The issue was highlighted in August when Facebook was accused of ignoring warnings of an international child pornography ring operating on its pages. After the revelation, Facebook said it would improve the way it assists policing agencies.
Mr Lawler’s conference speech says police are still frustrated that a lot of online information is still not reaching them. ”Victims of … online fraud typically don’t report it to authorities, rather to whichever organisation is the face of the transaction for them, such as eBay.
”Currently there is no process or requirement in place for organisations to on-report cyber fraud to authorities and this means we have only limited visibility of the nature and extent of the problem.
”We want them to report incidents to us. We want that information, that data.”
At the two-day conference in Melbourne, Mr Lawler is one of a number of senior policing officials and experts calling for a renewed focus on battling organised crime.

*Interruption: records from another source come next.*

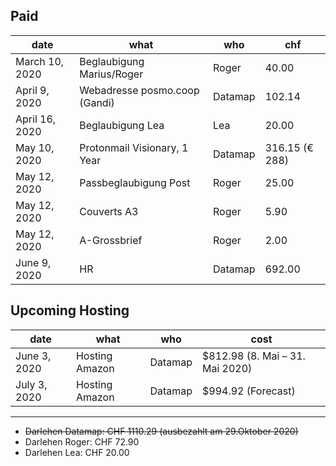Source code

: ## Paid

| date  | what  | who  | chf  | 
|---|---|---|---|
| March 10, 2020  | Beglaubigung Marius/Roger | Roger | 40.00  |
| April 9, 2020 |  Webadresse posmo.coop (Gandi) | Datamap  | 102.14  | 
| April 16, 2020 | Beglaubigung Lea  |  Lea | 20.00  | 
| May 10, 2020 | Protonmail Visionary, 1 Year | Datamap | 316.15 (€ 288)  |
| May 12, 2020 | Passbeglaubigung Post | Roger | 25.00  |
| May 12, 2020 | Couverts A3 | Roger | 5.90  |
| May 12, 2020 | A-Grossbrief | Roger | 2.00  |
| June 9, 2020 | HR | Datamap | 692.00  |


## Upcoming Hosting

| date  | what  | who  | cost  | 
|---|---|---|---|
| June 3, 2020 | Hosting Amazon | Datamap | $812.98 (8. Mai – 31. Mai 2020)  |
| July 3, 2020 | Hosting Amazon | Datamap | $994.92 (Forecast)  |

----
              
- <strike>Darlehen Datamap: CHF 1110.29 (ausbezahlt am 29.Oktober 2020)</strike>
- Darlehen Roger: CHF 72.90
- Darlehen Lea: CHF 20.00
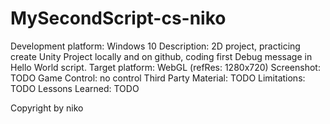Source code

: # MySecondScript-cs-niko

Development platform: Windows 10
Description: 2D project, practicing create Unity Project locally and on github, coding first Debug message in Hello World script.
Target platform: WebGL (refRes: 1280x720)
Screenshot: TODO
Game Control: no control
Third Party Material: TODO
Limitations: TODO
Lessons Learned: TODO

Copyright by niko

Former Australian Federal Police assistant commissioner Andrew Hughes, who until last year was the United Nations’ chief police adviser, writes in The Age today that the AFP’s focus on counter-terrorism had meant the agency had lost momentum in the fight against crime bosses.
”In informal discussions I had with some senior US federal law enforcement officers in New York last year, they admitted that due to counter-terrorism priorities they had lost ground on organised crime. They are now making desperate attempts to recover it,” Mr Hughes said.
”Following recent discussions with senior AFP officers in Canberra, I believe they are in a similar position. Commendably, the AFP has re-established serious and organised crime as a high priority.”
Most senior police in state and federal agencies privately believe that Australian policing agencies lost focus in the fight against trans-national organised crime due to competing priorities, including terrorism.